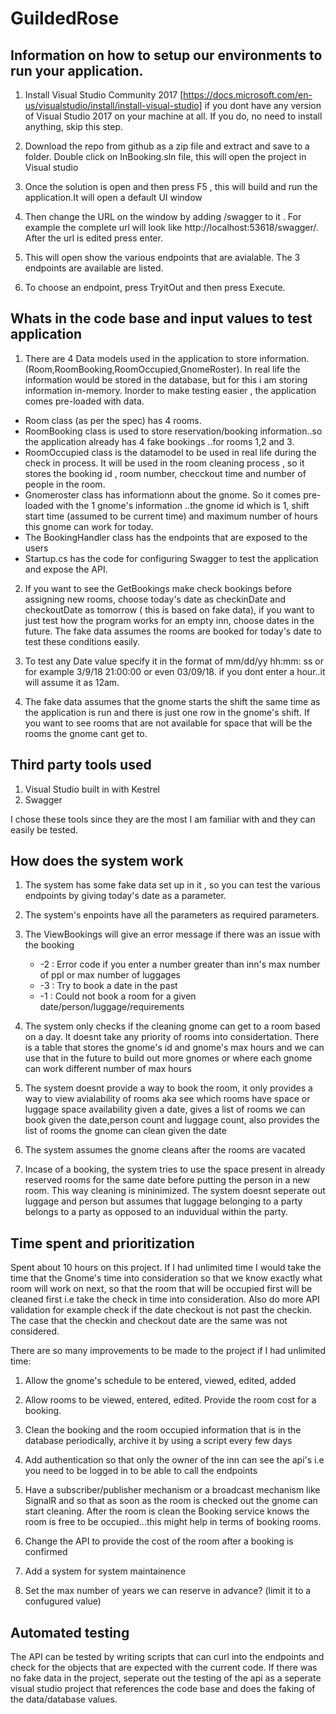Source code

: # GuildedRose

## Information on how to setup our environments to run your application.

1. Install Visual Studio Community 2017  [https://docs.microsoft.com/en-us/visualstudio/install/install-visual-studio] if you dont have any version of Visual Studio 2017 on your machine at all. If you do, no need to install anything, skip this step.

2. Download the repo from github as a zip file and extract and save to a folder. Double click on InBooking.sln file, this will open the project in Visual studio

3. Once the solution is open and then press F5 , this will build and run the application.It will open a default UI window

4. Then change the URL on the window by adding /swagger to it . For example the complete url will look like http://localhost:53618/swagger/. After the url is edited press enter.

5. This will open show the various endpoints that are avialable. The 3 endpoints are available are listed.

6. To choose an endpoint, press TryitOut and then press Execute.


## Whats in the code base and  input values to test application 

1. There are 4 Data models used in the application to store information.(Room,RoomBooking,RoomOccupied,GnomeRoster). In real life the information would be stored in the database, but for this i am storing information in-memory. Inorder to make testing easier , the application comes pre-loaded with data.


  * Room class (as per the spec) has 4 rooms.
  * RoomBooking class is used to store reservation/booking information..so the application already has 4 fake bookings ..for rooms 1,2 and 3. 
 * RoomOccupied class is the datamodel to be used in real life during the check in process. It will be used in the room cleaning process , so it stores the booking id , room number, checckout time and number of people in the room. 
 * Gnomeroster class has informationn about the gnome. So it comes pre-loaded with the 1 gnome's information ..the gnome id which is 1, shift start time (assumed to be current time) and maximum number of hours this gnome can work for today. 
 * The BookingHandler class has the endpoints that are exposed to the users
 * Startup.cs has the code for configuring Swagger to test the application and expose the API.

2. If you want to see the GetBookings make check bookings before assigning new rooms, choose today's date as checkinDate and checkoutDate as tomorrow ( this is based on fake data), if you want to just test how the program works for an empty inn, choose dates in the future. The fake data assumes the rooms are booked for today's date to test these conditions easily.

3. To test any Date value specify it in the format of mm/dd/yy hh:mm: ss or for example 3/9/18 21:00:00 or even 03/09/18. if you dont enter a hour..it will assume it as 12am. 

4. The fake data assumes that the gnome starts the shift the same time as the application is run and there is just one row in the gnome's shift. If you want to see rooms that are not available for space that will be the rooms the gnome cant get to.

## Third party tools used

1. Visual Studio built in with Kestrel 
2. Swagger

I chose these tools since they are the most I am familiar with and they can easily be tested.

## How does the system work

1. The system has some fake data set up in it , so you can test the various endpoints by giving today's date as a parameter.

2. The system's enpoints have all the parameters as required parameters.

3. The ViewBookings will give an error message if there was an issue with the booking 
    * -2 : Error code if you enter a number greater than inn's max number of ppl or max number of luggages
    * -3 : Try to book a date in the past
    * -1 : Could not book a room for a given date/person/luggage/requirements
    
4. The system only checks if the cleaning gnome can get to a room based on a day. It doesnt take any priority of rooms into    considertation.   There is a table that stores the gnome's id and gnome's max hours and we can use that in the future to build out more gnomes or where each gnome can work different number of max hours

5. The system doesnt provide a way to book the room, it only provides a way to view avialability of rooms aka see which rooms have space or luggage space availability given a date,  gives a list of rooms we can book given the date,person count and luggage count, also provides the list of rooms the gnome can clean given the date

6. The system assumes the gnome cleans after the rooms are vacated

7. Incase of a booking, the system tries to use the space present in already reserved rooms for the same date before putting the person in a new room. This way cleaning is mininimized. The system doesnt seperate out luggage and person but assumes that luggage belonging to a party belongs to a party as opposed to an induvidual within the party.


## Time spent and prioritization

Spent about 10 hours on this project. If I had unlimited time I would take the time that the Gnome's time into consideration so that we know exactly what room will work on next, so that the room that will be occupied first will be cleaned first i.e take the check in time into consideration. Also do more API validation for example check if the date checkout is not past the checkin. The case that the checkin and checkout date are the same was not considered.

There are so many improvements to be made to the project if I had unlimited time:

1. Allow the gnome's schedule to be entered, viewed, edited, added

2. Allow rooms to be viewed, entered, edited. Provide the room cost for a booking.

3. Clean the booking and the room occupied information that is in the database periodically, archive it by using a script every few days

4. Add authentication so that only the owner of the inn can see the api's i.e you need to be logged in to be able to call the endpoints

5. Have a subscriber/publisher mechanism or a broadcast mechanism like SignalR and so that as soon as the room is checked out the gnome can start cleaning. After the room is clean the Booking service knows the room is free to be occupied...this might help in terms of booking rooms.

6. Change the API to provide the cost of the room after a booking is confirmed

7. Add a system for system maintainence

8. Set the max number of years we can reserve in advance? (limit it to a confugured value)



## Automated testing
   The API can be tested by writing scripts that can curl into the endpoints and check for the objects that are expected with the current code. If there was no fake data in the project, seperate out the testing of the api as a seperate visual studio project that references the code base and does the faking of the data/database values.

•••••

Work required: Copy out the lines of the records above in which the string "tools" appears.

Task output:
## Third party tools used
I chose these tools since they are the most I am familiar with and they can easily be tested.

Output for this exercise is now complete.